• _Work to be completed_:
Output every record exactly, apart from its images.

*** Exercise data Section Begins ***

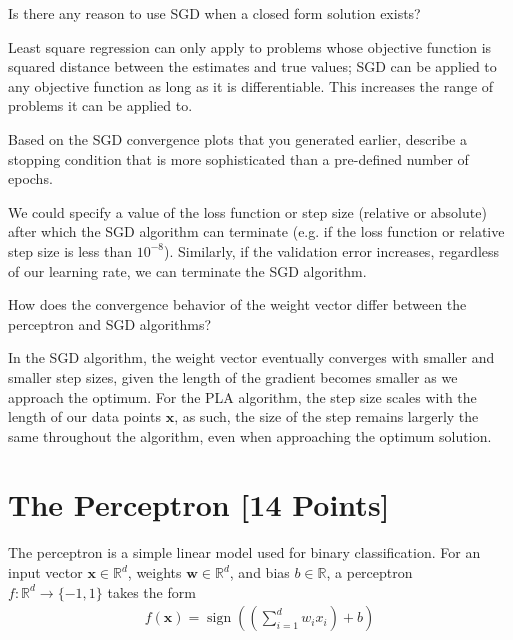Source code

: \begin{problem}[2]
  Is there any reason to use SGD when a closed form solution exists?
\end{problem}
\begin{solution}
  Least square regression can only apply to problems whose objective function is squared distance between the estimates and true values; SGD can be applied to any objective function as long as it is differentiable. This increases the range of problems it can be applied to.
\end{solution}

\begin{problem}[2]
  Based on the SGD convergence plots that you generated earlier, describe a stopping condition that is more sophisticated than a pre-defined number of epochs.
\end{problem}
\begin{solution}
  We could specify a value of the loss function or step size (relative or absolute) after which the SGD algorithm can terminate (e.g. if the loss function or relative step size is less than $10^{-8}$). Similarly, if the validation error increases, regardless of our learning rate, we can terminate the SGD algorithm.
\end{solution}

\begin{problem}[2]
How does the convergence behavior of the weight vector differ between the perceptron and SGD algorithms?
\end{problem}
\begin{solution}
  In the SGD algorithm, the weight vector eventually converges with smaller and smaller step sizes, given the length of the gradient becomes smaller as we approach the optimum. For the PLA algorithm, the step size scales with the length of our data points $\mathbf{x}$, as such, the size of the step remains largerly the same throughout the algorithm, even when approaching the optimum solution.
\end{solution}





\newpage
\section{The Perceptron [14 Points]}

The perceptron is a simple linear model used for binary classification. For an input vector $\mathbf{x} \in \mathbb{R}^d$, weights $\mathbf{w} \in \mathbb{R}^d$, and bias $b \in \mathbb{R}$, a perceptron $f: \mathbb{R}^d \rightarrow \{-1,1\}$ takes the form
\begin{align*}
  f(\mathbf{x}) = \operatorname{sign}\left(\left(\sum_{i=1}^d w_i x_i\right) + b \right)
\end{align*}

*** Exercise data Section Ends ***

• _Expected output_:
Source code

: \begin{problem}[2]
  Is there any reason to use SGD when a closed form solution exists?
\end{problem}
\begin{solution}
  Least square regression can only apply to problems whose objective function is squared distance between the estimates and true values; SGD can be applied to any objective function as long as it is differentiable. This increases the range of problems it can be applied to.
\end{solution}

\begin{problem}[2]
  Based on the SGD convergence plots that you generated earlier, describe a stopping condition that is more sophisticated than a pre-defined number of epochs.
\end{problem}
\begin{solution}
  We could specify a value of the loss function or step size (relative or absolute) after which the SGD algorithm can terminate (e.g. if the loss function or relative step size is less than $10^{-8}$). Similarly, if the validation error increases, regardless of our learning rate, we can terminate the SGD algorithm.
\end{solution}

\begin{problem}[2]
How does the convergence behavior of the weight vector differ between the perceptron and SGD algorithms?
\end{problem}
\begin{solution}
  In the SGD algorithm, the weight vector eventually converges with smaller and smaller step sizes, given the length of the gradient becomes smaller as we approach the optimum. For the PLA algorithm, the step size scales with the length of our data points $\mathbf{x}$, as such, the size of the step remains largerly the same throughout the algorithm, even when approaching the optimum solution.
\end{solution}





\newpage
\section{The Perceptron [14 Points]}

The perceptron is a simple linear model used for binary classification. For an input vector $\mathbf{x} \in \mathbb{R}^d$, weights $\mathbf{w} \in \mathbb{R}^d$, and bias $b \in \mathbb{R}$, a perceptron $f: \mathbb{R}^d \rightarrow \{-1,1\}$ takes the form
\begin{align*}
  f(\mathbf{x}) = \operatorname{sign}\left(\left(\sum_{i=1}^d w_i x_i\right) + b \right)
\end{align*}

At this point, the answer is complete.